So in late August, the Atlantis sailed out of Astoria, Oregon, bound for waters about 200 miles west of Vancouver Island. Once there, the Alvin would make a dozen trips to hydrothermal vents along the Juan de Fuca Ridge on the seabed more than a mile below the surface.

Alvin made its deep-sea debut in 1964 and is still going strong, thanks to frequent upgrades. Only the seal around the hatch is original equipment, says Rutherford. Everything else has been replaced at least once. The sub’s shape is due to a fiberglass shell that provides stability and houses hydraulic and electrical lines, sampling tools, and five small motors, three aft and one on each side. Under the fiberglass is a thick layer of syntactic foam, which provides buoyancy and cushions the craft against bumps and dings.

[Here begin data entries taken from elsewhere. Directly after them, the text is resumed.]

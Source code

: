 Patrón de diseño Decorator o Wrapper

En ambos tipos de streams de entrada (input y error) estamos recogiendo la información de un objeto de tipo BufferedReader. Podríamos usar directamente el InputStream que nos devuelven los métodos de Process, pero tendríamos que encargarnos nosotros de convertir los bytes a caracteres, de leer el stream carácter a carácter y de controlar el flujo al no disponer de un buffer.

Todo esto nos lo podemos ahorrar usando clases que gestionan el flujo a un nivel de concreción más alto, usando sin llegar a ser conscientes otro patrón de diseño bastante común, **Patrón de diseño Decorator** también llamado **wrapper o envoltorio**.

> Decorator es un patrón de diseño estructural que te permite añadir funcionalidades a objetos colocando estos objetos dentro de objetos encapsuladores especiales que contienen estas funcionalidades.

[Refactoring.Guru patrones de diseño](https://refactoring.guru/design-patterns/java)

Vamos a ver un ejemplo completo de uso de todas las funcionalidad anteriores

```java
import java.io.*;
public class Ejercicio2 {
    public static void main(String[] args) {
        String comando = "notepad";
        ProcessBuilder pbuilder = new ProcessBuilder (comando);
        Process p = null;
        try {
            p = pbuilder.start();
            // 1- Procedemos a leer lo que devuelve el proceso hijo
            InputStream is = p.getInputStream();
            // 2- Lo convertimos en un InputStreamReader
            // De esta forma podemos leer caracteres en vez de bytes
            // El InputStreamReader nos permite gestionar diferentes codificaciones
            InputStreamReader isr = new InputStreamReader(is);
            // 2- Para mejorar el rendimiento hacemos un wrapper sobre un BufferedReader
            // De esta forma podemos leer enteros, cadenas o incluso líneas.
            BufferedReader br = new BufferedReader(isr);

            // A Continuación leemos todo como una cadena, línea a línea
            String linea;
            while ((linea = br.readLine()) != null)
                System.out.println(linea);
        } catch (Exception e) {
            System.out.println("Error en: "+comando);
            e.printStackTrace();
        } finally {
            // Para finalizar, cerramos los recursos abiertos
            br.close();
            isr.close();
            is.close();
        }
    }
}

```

“They’ve got rocks down there,” says Andrell.

“There are currents down there, too,” says Schroeder. “If you’re not aware of which way the wind is blowing, so to speak, you can get blown right into something.”

Inside the fiberglass-and-foam shell lies the spherical cabin. Made of inch-and-a-half-thick titanium, the cabin looks much like the original diving “bells” of the late 1800s. It has an interior diameter of about six feet; with a pilot and two other people aboard, the cabin is, shall we say, cozy. Schroeder, who stands about five-foot-four, says it’s no problem for him. Rinke, at six-foot-five, has a bit harder time.
“You have to sit like this,” he laughs, drawing his knees up near his chin. “It’s very crowded, but it works.”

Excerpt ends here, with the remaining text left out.